**What you need to do**
Show all lines containing "work" from the data below.

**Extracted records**
────────

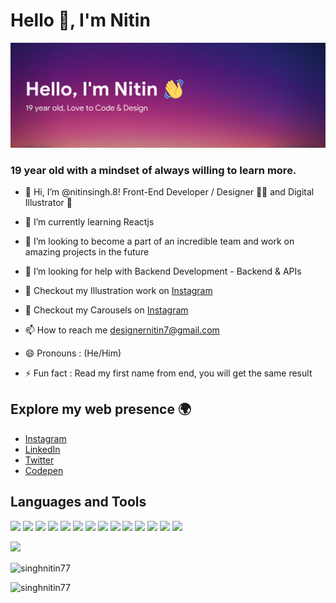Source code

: <h1 align="left">Hello 👋, I'm Nitin</h1>

![](https://raw.githubusercontent.com/singhnitin77/singhnitin77/main/github-banner.png)

<h3 align="left">19 year old with a mindset of always willing to learn more.</h3>

- 🔭 Hi, I’m @nitinsingh.8! Front-End Developer / Designer 👩‍💻 and Digital Illustrator 🎨

- 🌱 I’m currently learning Reactjs

- 👯 I’m looking to become a part of an incredible team and work on amazing projects in the future

- 🤝 I’m looking for help with Backend Development - Backend & APIs

- 🎨 Checkout my Illustration work on [Instagram](https://www.instagram.com/nitinsingh.8/)

- 🎨 Checkout my Carousels on [Instagram](https://www.instagram.com/thedesignernitin/)

- 📫 How to reach me designernitin7@gmail.com

- 😄 Pronouns : (He/Him)

- ⚡ Fun fact : Read my first name from end, you will get the same result

## Explore my web presence 🌍

- [Instagram](https://www.instagram.com/nitinsingh.8/)
- [LinkedIn](https://www.linkedin.com/in/singhnitin16/)
- [Twitter](https://twitter.com/singh_nitin16)
- [Codepen](https://codepen.io/singh_nitin16/)

## Languages and Tools

![](https://img.shields.io/badge/HTML5-E34F26?style=for-the-badge&logo=html5&logoColor=white)
![](https://img.shields.io/badge/JavaScript-F7DF1E?style=for-the-badge&logo=javascript&logoColor=black)
![](https://img.shields.io/badge/Node.js-43853D?style=for-the-badge&logo=node.js&logoColor=white)
![](https://img.shields.io/badge/CSS3-1572B6?style=for-the-badge&logo=css3&logoColor=white)
![](https://img.shields.io/badge/Sass-CC6699?style=for-the-badge&logo=sass&logoColor=white)
![](https://img.shields.io/badge/Express.js-404D59?style=for-the-badge)
![](https://img.shields.io/badge/React-20232A?style=for-the-badge&logo=react&logoColor=61DAFB)
![](https://img.shields.io/badge/Tailwind_CSS-38B2AC?style=for-the-badge&logo=tailwind-css&logoColor=white)
![](https://img.shields.io/badge/Bootstrap-563D7C?style=for-the-badge&logo=bootstrap&logoColor=white)
![](https://img.shields.io/badge/Netlify-00C7B7?style=for-the-badge&logo=netlify&logoColor=white)
![](https://img.shields.io/badge/MongoDB-4EA94B?style=for-the-badge&logo=mongodb&logoColor=white)
![](https://img.shields.io/badge/Heroku-430098?style=for-the-badge&logo=heroku&logoColor=white)
![](https://img.shields.io/badge/Google_Cloud-4285F4?style=for-the-badge&logo=google-cloud&logoColor=white)
![](https://img.shields.io/badge/figma-0AC97F?style=for-the-badge&logo=figma&logoColor=white)


![](https://github-readme-stats.vercel.app/api?username=singhnitin77&show_icons=true&bg_color=45,fc00ff,00dbde&title_color=fff&text_color=fff)

<p><img align="center" src="https://github-readme-streak-stats.herokuapp.com/?user=singhnitin77&" alt="singhnitin77" /></p>

<p><img align="left" src="https://github-readme-stats.vercel.app/api/top-langs?username=singhnitin77&show_icons=true&locale=en&layout=compact" alt="singhnitin77" /></p>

────────

**Output of the exercise**
- 👯 I’m looking to become a part of an incredible team and work on amazing projects in the future
- 🎨 Checkout my Illustration work on [Instagram](https://www.instagram.com/nitinsingh.8/)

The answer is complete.